Comment by ozten
7 hours ago
Generative AI is a major setback to OSS licensing. I've been on projects where we needed to do a "cleanroom" implementation and vet the team has never viewed the source code of competing products. Now in the gen AI era, coding agents are IP laundering machines. They are trained on OSS code, but the nuances of the original licenses are lost.
On the whole, I think it is a net gain for civilization, but if we zoom into OSS licensing... not good.
It could be a net gain for civilization if it stayed open, decentralized and off the hands of private companies, but that's not at all the case. Only tecchies care or even know about open models
LLMs can be quite useful in reverse engineering - there's typically a lot of steps which are not really difficult, but are hard to script, and still require a bit of an idea what's going on.

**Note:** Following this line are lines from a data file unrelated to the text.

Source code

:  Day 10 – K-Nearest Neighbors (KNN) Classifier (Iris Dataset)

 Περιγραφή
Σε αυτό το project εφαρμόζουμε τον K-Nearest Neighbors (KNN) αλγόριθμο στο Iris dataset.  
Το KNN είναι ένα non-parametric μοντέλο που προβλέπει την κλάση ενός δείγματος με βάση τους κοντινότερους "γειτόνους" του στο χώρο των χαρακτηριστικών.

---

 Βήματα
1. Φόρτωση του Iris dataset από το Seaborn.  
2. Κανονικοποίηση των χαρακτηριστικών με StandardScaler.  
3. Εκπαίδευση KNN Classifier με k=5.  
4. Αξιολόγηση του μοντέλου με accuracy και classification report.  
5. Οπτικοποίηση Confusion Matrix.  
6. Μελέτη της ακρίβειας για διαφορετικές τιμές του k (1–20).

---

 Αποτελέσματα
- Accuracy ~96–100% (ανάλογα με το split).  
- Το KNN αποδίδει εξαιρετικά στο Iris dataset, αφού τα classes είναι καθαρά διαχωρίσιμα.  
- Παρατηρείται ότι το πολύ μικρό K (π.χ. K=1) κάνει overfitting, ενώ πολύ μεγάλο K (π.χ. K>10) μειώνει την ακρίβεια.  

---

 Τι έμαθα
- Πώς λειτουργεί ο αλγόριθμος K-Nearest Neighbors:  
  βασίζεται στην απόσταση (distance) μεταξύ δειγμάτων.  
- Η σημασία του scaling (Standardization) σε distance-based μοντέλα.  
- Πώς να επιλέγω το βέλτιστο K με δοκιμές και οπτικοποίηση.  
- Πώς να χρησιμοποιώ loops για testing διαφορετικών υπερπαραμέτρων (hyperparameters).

Quite a bit of that can be automated with LLMs now - so it's also a lot easier now to figure what your proprietary blob does, and either interface with it, or just publish an implementation of the functionality as open source, potentially messing with your business plan.
Regardless of open or closed models, the reason it is a net gain is that the cost of software production is collapsing and will trend towards zero.
Example: We can achieve more climate solutions (and faster) thanks to technological acceleration.
We just need to consume 1.21gwatts of electricity, and then we can invest in nuclear power in the past.
Probably fair... would also be interesting to try to limit the use of say GPL code to maintaining interoperability, not duplication of internal methods, etc. I also think that the amount of MIT/ISC/BSD, etc. licensed code, with whatever MS and other commercial entities have contributed for this use is probably enough to not be a significant difference to model quality though.